> **YOUR OBJECTIVE**:
Repeat exactly, and only, the lines below starting at the line that contains "Lorsque vous ajoutez une référence Web, toutes" and ending at the line that contains "[Utilisation de Services", inclusive of both.

> **SOURCE DATA**:
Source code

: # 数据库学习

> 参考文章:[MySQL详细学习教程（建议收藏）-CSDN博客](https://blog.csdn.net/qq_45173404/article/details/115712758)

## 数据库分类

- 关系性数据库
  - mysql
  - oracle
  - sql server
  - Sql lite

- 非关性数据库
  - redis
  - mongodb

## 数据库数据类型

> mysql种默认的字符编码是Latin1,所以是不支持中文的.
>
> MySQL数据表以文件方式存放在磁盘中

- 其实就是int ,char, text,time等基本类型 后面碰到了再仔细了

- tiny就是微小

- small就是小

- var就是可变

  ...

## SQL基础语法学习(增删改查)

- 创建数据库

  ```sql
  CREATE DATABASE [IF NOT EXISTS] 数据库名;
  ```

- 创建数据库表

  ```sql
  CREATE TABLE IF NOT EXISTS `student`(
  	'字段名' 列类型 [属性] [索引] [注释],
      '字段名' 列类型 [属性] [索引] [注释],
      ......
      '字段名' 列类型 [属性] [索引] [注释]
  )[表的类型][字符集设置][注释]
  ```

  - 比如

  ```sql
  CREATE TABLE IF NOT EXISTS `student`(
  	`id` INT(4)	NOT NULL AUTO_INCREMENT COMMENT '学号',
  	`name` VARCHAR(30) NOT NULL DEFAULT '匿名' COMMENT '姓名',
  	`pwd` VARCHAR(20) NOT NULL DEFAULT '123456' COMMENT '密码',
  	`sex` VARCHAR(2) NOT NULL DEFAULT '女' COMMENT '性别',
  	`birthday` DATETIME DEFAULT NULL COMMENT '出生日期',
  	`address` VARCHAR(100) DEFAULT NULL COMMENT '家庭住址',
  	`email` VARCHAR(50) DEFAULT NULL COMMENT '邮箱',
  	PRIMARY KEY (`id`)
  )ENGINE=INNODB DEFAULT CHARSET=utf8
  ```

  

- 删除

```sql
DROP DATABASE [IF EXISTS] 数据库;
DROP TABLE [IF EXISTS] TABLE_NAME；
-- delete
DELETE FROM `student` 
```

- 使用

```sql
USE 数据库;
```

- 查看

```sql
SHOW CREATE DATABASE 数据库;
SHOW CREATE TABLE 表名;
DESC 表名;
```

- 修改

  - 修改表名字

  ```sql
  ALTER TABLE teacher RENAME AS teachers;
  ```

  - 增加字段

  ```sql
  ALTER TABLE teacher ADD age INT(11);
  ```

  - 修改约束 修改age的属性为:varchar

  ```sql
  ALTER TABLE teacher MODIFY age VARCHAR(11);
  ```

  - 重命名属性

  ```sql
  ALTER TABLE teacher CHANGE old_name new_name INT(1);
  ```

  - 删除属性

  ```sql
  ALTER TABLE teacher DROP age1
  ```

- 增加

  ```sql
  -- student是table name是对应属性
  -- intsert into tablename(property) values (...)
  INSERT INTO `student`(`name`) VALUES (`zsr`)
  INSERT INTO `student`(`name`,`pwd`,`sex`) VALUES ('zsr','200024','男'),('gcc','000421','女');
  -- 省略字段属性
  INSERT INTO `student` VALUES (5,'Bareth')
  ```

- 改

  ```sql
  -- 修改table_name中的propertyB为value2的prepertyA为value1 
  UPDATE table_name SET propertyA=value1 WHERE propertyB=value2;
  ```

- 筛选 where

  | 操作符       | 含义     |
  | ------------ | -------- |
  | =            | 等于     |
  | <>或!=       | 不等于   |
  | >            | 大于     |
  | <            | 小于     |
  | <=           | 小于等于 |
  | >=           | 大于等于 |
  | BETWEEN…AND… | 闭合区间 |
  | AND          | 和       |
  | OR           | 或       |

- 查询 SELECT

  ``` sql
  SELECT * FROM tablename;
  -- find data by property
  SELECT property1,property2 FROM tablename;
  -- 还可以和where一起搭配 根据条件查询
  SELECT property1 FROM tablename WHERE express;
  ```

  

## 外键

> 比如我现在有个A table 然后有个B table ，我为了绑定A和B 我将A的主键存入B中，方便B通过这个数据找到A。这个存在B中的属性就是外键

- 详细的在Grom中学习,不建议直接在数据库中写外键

--

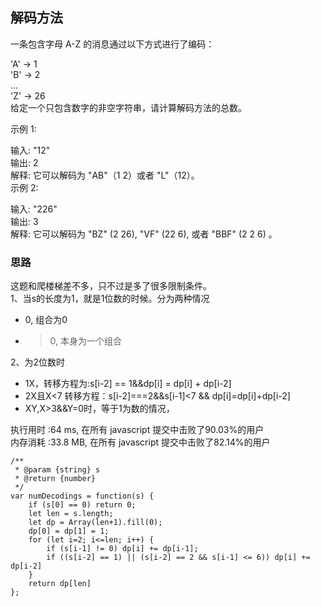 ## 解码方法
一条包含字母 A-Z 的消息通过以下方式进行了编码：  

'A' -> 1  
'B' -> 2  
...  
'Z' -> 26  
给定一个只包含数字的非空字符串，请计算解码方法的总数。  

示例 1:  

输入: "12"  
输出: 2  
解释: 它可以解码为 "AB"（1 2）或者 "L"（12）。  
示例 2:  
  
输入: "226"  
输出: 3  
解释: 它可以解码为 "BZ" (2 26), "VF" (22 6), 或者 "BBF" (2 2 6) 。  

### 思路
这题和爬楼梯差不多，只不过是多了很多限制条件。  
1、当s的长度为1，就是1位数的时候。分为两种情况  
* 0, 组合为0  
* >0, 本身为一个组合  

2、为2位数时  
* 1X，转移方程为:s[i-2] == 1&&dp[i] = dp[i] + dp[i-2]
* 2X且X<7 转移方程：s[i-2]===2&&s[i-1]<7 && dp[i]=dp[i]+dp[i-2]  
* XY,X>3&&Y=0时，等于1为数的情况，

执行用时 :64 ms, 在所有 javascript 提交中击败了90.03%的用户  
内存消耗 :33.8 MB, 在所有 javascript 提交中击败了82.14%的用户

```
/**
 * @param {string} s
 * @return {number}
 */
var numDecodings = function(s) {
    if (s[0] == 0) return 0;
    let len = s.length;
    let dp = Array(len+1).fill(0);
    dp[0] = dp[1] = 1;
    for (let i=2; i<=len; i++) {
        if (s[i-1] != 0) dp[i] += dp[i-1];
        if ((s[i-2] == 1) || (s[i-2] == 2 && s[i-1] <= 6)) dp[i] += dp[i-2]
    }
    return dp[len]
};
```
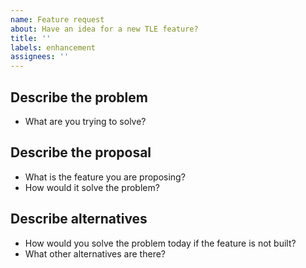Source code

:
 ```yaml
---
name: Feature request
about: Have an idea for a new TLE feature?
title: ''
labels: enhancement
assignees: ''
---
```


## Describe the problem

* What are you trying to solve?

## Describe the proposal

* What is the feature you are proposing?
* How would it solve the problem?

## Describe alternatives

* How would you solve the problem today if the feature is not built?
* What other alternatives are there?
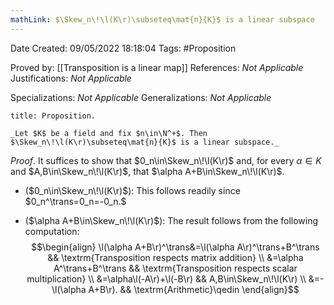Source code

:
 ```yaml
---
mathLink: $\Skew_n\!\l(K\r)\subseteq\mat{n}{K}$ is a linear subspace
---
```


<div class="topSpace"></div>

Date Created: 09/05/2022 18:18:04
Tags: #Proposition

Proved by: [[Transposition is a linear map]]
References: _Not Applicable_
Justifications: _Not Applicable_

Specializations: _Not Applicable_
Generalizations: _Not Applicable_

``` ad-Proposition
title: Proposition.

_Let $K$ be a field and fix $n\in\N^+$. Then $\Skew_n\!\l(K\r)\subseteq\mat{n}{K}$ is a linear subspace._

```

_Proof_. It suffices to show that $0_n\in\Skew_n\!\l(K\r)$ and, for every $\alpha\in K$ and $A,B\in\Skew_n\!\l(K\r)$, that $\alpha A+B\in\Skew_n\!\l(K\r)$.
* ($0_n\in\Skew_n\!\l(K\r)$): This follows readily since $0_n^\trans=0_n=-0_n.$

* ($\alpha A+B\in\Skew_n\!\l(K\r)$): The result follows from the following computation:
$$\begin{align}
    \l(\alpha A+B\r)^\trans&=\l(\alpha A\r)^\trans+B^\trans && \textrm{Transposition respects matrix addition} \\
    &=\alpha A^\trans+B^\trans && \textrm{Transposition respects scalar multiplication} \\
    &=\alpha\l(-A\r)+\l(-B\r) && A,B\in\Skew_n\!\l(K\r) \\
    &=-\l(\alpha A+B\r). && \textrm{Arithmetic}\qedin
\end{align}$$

* * *

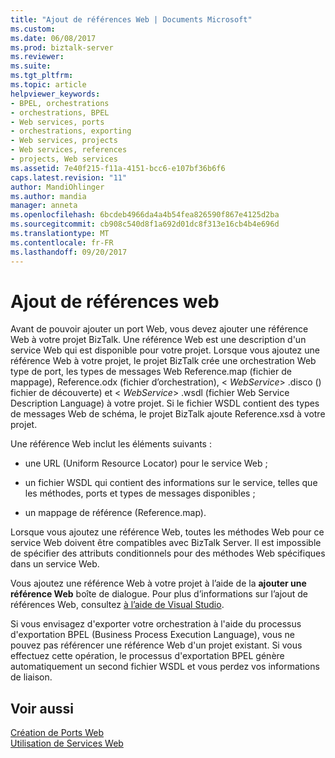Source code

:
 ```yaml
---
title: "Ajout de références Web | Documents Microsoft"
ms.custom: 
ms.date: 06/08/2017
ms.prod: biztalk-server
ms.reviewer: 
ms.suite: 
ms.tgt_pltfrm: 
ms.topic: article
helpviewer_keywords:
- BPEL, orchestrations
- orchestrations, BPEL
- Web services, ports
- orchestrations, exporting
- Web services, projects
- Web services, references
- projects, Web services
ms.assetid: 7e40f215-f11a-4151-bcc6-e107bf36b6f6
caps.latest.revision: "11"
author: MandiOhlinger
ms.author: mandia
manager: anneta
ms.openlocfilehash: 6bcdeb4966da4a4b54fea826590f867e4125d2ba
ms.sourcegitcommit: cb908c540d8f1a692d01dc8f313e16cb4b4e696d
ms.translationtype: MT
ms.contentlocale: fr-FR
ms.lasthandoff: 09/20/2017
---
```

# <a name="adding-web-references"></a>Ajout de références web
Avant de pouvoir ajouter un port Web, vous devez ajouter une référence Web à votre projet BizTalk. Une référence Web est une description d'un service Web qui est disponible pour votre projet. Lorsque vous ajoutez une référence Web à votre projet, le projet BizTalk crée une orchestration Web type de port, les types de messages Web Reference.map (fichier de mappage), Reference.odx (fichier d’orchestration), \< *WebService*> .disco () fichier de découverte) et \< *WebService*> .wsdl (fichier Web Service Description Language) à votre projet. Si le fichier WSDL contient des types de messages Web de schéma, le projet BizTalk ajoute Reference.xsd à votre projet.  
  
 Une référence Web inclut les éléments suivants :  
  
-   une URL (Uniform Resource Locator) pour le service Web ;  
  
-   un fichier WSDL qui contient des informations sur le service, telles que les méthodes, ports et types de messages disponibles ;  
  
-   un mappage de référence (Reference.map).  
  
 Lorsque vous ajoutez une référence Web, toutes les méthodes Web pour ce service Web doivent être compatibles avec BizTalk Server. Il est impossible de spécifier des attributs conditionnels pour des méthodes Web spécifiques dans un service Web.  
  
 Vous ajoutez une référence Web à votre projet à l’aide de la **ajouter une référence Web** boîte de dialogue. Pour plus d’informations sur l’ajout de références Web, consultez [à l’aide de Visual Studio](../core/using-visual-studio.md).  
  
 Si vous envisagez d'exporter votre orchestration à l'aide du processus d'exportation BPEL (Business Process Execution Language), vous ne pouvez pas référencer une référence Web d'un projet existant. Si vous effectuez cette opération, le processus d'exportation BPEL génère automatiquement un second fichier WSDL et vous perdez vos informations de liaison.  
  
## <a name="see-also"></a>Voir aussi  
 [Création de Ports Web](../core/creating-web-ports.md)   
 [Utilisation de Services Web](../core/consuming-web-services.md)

> **EXERCISE RESULT**:
 Lorsque vous ajoutez une référence Web, toutes les méthodes Web pour ce service Web doivent être compatibles avec BizTalk Server. Il est impossible de spécifier des attributs conditionnels pour des méthodes Web spécifiques dans un service Web.  
  
 Vous ajoutez une référence Web à votre projet à l’aide de la **ajouter une référence Web** boîte de dialogue. Pour plus d’informations sur l’ajout de références Web, consultez [à l’aide de Visual Studio](../core/using-visual-studio.md).  
  
 Si vous envisagez d'exporter votre orchestration à l'aide du processus d'exportation BPEL (Business Process Execution Language), vous ne pouvez pas référencer une référence Web d'un projet existant. Si vous effectuez cette opération, le processus d'exportation BPEL génère automatiquement un second fichier WSDL et vous perdez vos informations de liaison.  
  
## <a name="see-also"></a>Voir aussi  
 [Création de Ports Web](../core/creating-web-ports.md)   
 [Utilisation de Services Web](../core/consuming-web-services.md)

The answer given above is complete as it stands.